Whenever a line below holds the word "slot", count it once; report the total and nothing else.

[Opening Dataset extract section]

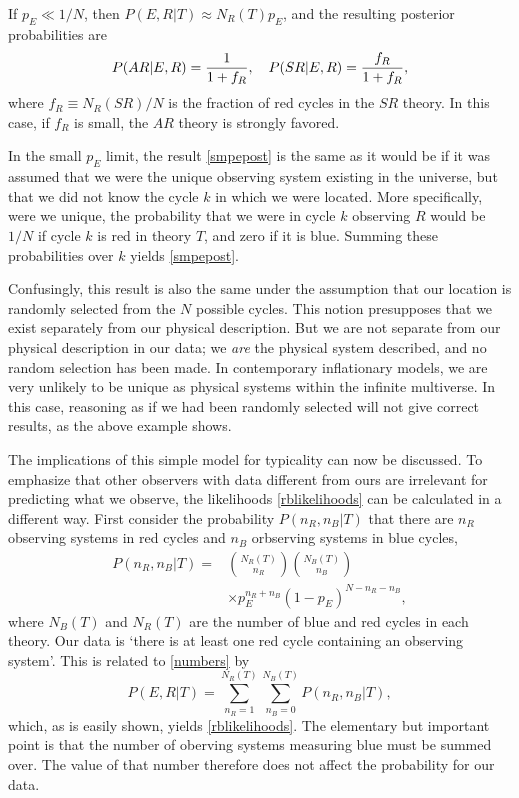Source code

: \documentclass[pra,twocolumn,nofootinbib,eqsecnum,floatfix]{revtex4}
\begin{document}
If $p_E \ll 1/N$, then $P(E,R|T) \approx N_R(T) p_E$, and the resulting posterior probabilities are 
\begin{equation}
P(AR|E,R) = {1\over 1 + f_R},  \quad P(SR|E,R) = {f_R\over 1 + f_R},
\label{smpepost}
\end{equation}
where $f_R \equiv N_R(SR)/N$ is the fraction of red cycles in the $SR$ theory.  In this case,
if $f_R$ is small, the $AR$ theory is strongly favored.

In the small $p_E$ limit, the result \eqref{smpepost} is the same as it would be if it was assumed that we were the unique observing system existing in the universe, but that we did not know the cycle $k$ in which we were located.  More specifically,  were  we unique, the probability 
that we were in cycle $k$ observing $R$ would be $1/N$
if cycle $k$ is red in theory $T$, and zero if it is blue. Summing these probabilities 
over $k$ yields \eqref{smpepost}.

Confusingly, this result is also the same under the assumption that our location is randomly selected from the $N$ possible cycles.  This notion presupposes that we exist separately from our physical description.  But  we are not separate from our physical description in our data; 
we {\it are} the physical system described, and no random selection has been made.
In contemporary inflationary models, we are very unlikely to be unique as physical systems within the infinite multiverse.  In this case, reasoning as if we had been randomly selected will not give correct results, as the above example shows.  

The implications of this simple model for typicality can now be discussed.  To emphasize that other observers with data different from ours are irrelevant for predicting what we observe, the likelihoods \eqref{rblikelihoods} can be calculated in a different way.  First consider the probability $P(n_R,n_B|T)$  that there are $n_R$ observing systems in red cycles and $n_B$ orbserving systems in blue cycles,
\begin{align}
P(n_R,n_B|T) = &{N_R(T) \choose n_R}{N_B(T) \choose n_B} \nonumber \\
&\times p_E^{n_R+n_B} (1-p_{E})^{N-n_R-n_B},
\label{numbers}
\end{align}
where $N_B(T)$ and $N_R(T)$ are the number of blue and red cycles in each theory. 
Our data is `there is at least one red cycle containing an observing system'. This is related to \eqref{numbers} by 
\begin{equation}
P(E,R|T) = \sum\limits_{n_R=1}^{N_R(T)}\sum\limits_{n_B=0}^{N_B(T)}P(n_R,n_B|T),
\label{sumoverblue}
\end{equation}
which, as is easily shown, yields \eqref{rblikelihoods}. The elementary but important point is that the number of oberving systems measuring blue must be summed over. The value of that number therefore does not affect the probability for our data. 
\end{document}
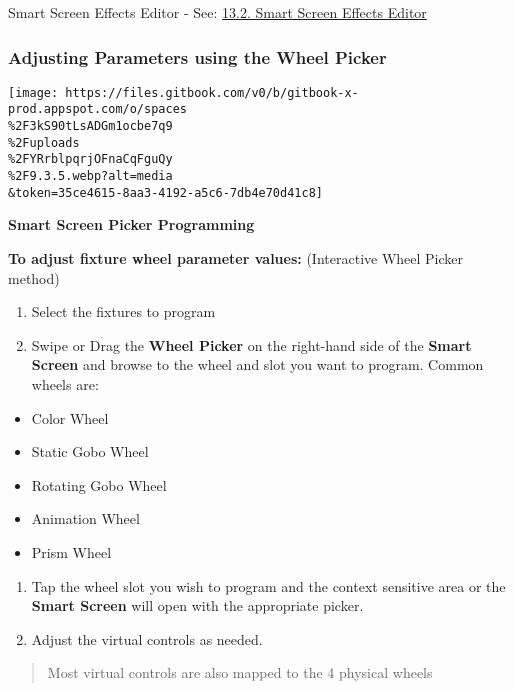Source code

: \documentclass[
]{article}
\begin{document}
Smart Screen Effects Editor - See: \href{https://vibemanual.compulite.com/effects-1.html\#smart-screen-effects-editor}{13.2. Smart Screen Effects Editor}

\hypertarget{adjusting-parameters-using-the-wheel-picker}{%
\subsubsection{Adjusting Parameters using the Wheel Picker}\label{adjusting-parameters-using-the-wheel-picker}}

\texttt{[image: https://files.gitbook.com/v0/b/gitbook-x-prod.appspot.com/o/spaces\\\%2F3kS90tLsADGm1ocbe7q9\\\%2Fuploads\\\%2FYRrblpqrjOFnaCqFguQy\\\%2F9.3.5.webp?alt=media\\\&token=35ce4615-8aa3-4192-a5c6-7db4e70d41c8]}

\textbf{Smart Screen Picker Programming}

\textbf{To adjust fixture wheel parameter values:} (Interactive Wheel Picker method)

\begin{enumerate}
\def\labelenumi{\arabic{enumi}.}
\item
  Select the fixtures to program
\item
  Swipe or Drag the \textbf{Wheel Picker} on the right-hand side of the \textbf{Smart Screen} and browse to the wheel and slot you want to program. Common wheels are:
\end{enumerate}

\begin{itemize}
\item
  Color Wheel
\item
  Static Gobo Wheel
\item
  Rotating Gobo Wheel
\item
  Animation Wheel
\item
  Prism Wheel
\end{itemize}

\begin{enumerate}
\def\labelenumi{\arabic{enumi}.}
\setcounter{enumi}{2}
\item
  Tap the wheel slot you wish to program and the context sensitive area or the \textbf{Smart Screen} will open with the appropriate picker.
\item
  Adjust the virtual controls as needed.
\end{enumerate}

\begin{quote}
Most virtual controls are also mapped to the 4 physical wheels
\end{quote}
\end{document}

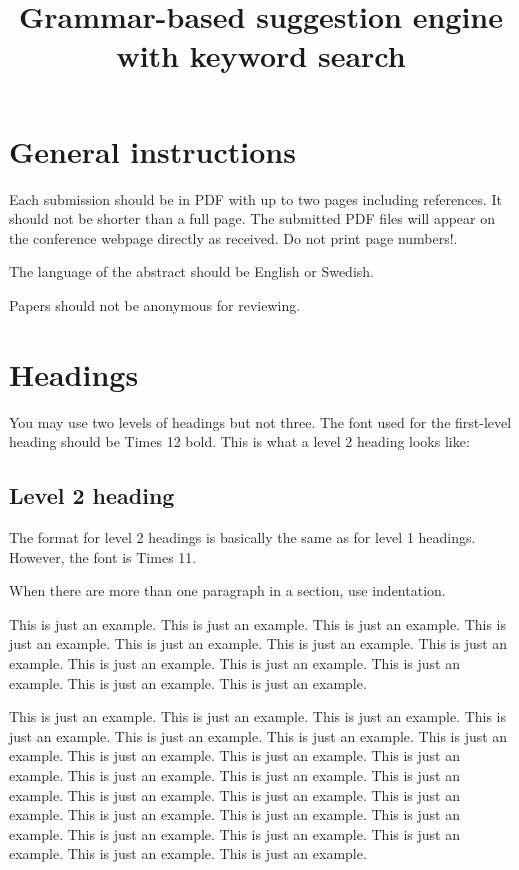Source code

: \documentclass[10pt, a4paper]{article}
\title{Grammar-based suggestion engine with keyword search}
\begin{document}
\maketitleabstract

\section{General instructions}

Each submission should be in PDF with up to two pages including references. It should not be shorter than a full page. The submitted PDF files will appear on the conference webpage directly as received. Do not print page numbers!.

The language of the abstract should be English or Swedish.

Papers should not be anonymous for reviewing.


\section{Headings}

You may use two levels of headings but not three. The font used for the first-level heading should be Times 12 bold. This is what a level 2 heading looks like:

\subsection{Level 2 heading}
The format for level 2 headings is basically the same as for level 1 headings. However, the font is Times 11.

When there are more than one paragraph in a section, use indentation.

This is just an example. This is just an example. This is just an example. This is just an example. This is just an example. This is just an example. This is just an example. This is just an example. This is just an example. This is just an example. This is just an example. This is just an example.

This is just an example. This is just an example. This is just an example. This is just an example. This is just an example. This is just an example. This is just an example. This is just an example. This is just an example. This is just an example. This is just an example. This is just an example. This is just an example. This is just an example. This is just an example. This is just an example. This is just an example. This is just an example. This is just an example. This is just an example. This is just an example. This is just an example. This is just an example. This is just an example.
\end{document}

[Closing Dataset extract section]

> Written response
2